[Stored data]
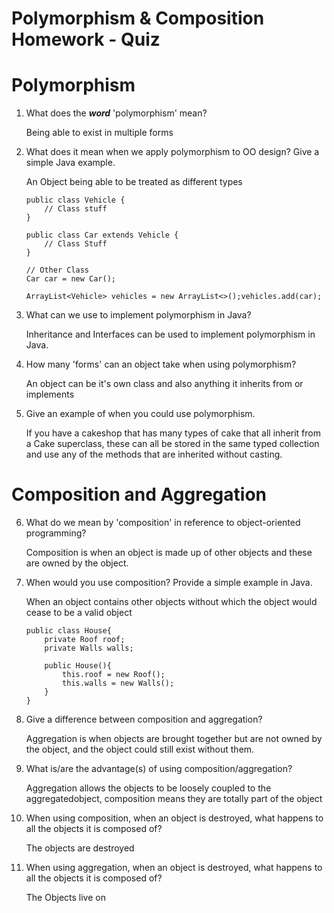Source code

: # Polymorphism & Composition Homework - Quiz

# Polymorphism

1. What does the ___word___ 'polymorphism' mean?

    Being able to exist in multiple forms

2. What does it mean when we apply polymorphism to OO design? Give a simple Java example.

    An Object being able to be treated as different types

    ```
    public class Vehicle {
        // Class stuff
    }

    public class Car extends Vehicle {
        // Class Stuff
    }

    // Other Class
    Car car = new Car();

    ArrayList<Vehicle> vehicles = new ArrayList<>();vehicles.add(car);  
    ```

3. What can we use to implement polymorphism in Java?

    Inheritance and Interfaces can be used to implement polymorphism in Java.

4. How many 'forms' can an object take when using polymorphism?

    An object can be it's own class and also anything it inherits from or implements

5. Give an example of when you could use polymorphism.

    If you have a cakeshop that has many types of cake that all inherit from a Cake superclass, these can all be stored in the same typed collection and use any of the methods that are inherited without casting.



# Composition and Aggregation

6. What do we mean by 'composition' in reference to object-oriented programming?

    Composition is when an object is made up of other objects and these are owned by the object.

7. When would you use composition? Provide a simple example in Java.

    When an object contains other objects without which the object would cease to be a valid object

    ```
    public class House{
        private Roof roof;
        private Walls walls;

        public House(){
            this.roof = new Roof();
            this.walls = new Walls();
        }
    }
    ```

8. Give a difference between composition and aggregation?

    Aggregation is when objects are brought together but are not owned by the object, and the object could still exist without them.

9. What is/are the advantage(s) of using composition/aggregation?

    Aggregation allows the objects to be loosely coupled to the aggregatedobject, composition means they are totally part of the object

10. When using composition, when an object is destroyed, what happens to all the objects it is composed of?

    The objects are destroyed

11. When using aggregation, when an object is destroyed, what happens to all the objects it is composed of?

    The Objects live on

...

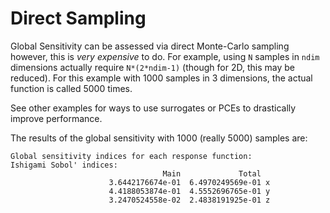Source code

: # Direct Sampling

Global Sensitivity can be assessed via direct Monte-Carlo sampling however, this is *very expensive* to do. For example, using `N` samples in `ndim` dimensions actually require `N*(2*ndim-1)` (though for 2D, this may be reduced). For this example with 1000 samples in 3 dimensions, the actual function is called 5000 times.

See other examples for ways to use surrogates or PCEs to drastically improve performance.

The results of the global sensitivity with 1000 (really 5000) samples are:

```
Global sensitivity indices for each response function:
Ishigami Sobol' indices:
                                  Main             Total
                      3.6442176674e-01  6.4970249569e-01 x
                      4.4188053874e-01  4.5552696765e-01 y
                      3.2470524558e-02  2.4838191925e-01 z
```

* * *

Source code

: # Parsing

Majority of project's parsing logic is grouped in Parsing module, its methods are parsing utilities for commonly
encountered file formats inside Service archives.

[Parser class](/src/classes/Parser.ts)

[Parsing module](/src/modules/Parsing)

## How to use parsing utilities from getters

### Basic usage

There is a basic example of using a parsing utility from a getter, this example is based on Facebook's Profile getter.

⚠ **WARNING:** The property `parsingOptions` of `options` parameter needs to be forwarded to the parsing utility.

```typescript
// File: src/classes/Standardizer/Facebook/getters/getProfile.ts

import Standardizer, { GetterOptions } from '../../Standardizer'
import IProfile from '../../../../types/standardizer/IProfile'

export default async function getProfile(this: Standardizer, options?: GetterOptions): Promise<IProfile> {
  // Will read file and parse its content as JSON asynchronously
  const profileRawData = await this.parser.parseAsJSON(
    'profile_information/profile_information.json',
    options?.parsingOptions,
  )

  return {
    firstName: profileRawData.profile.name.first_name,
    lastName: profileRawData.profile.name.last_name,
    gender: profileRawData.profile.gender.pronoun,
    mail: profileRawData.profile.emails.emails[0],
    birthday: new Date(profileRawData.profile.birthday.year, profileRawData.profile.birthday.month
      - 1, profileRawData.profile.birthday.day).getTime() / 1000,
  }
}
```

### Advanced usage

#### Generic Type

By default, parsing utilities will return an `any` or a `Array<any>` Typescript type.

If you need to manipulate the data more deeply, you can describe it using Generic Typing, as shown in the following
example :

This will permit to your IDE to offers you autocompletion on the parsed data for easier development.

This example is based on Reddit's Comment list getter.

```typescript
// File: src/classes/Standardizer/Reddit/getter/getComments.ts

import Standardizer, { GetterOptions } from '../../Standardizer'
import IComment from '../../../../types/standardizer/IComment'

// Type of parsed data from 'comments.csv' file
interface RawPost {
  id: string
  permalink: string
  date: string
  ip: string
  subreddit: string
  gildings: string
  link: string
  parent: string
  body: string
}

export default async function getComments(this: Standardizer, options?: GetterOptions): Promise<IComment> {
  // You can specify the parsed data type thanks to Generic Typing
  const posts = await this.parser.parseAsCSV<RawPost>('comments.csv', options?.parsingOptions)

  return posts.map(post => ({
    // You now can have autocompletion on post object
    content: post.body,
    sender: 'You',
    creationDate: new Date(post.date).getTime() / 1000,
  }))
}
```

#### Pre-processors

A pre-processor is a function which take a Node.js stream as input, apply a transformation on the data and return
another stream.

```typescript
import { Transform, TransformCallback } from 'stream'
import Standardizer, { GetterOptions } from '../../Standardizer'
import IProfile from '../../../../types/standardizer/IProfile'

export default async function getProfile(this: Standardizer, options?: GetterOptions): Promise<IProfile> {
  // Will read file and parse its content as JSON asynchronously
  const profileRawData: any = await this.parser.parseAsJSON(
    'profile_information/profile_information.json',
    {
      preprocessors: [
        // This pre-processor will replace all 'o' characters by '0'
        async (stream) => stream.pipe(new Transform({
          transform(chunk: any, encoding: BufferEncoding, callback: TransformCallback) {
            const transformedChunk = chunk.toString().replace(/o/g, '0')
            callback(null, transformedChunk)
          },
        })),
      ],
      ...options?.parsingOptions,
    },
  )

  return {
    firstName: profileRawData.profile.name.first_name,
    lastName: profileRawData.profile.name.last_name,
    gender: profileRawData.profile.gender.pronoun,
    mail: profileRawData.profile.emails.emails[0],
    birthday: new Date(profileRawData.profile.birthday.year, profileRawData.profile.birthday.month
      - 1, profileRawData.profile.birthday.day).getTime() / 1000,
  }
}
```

### [About this task]
Tell how many lines of the entries above include "composed". The answer should be the number and nothing more.

### [Response to this exercise]
2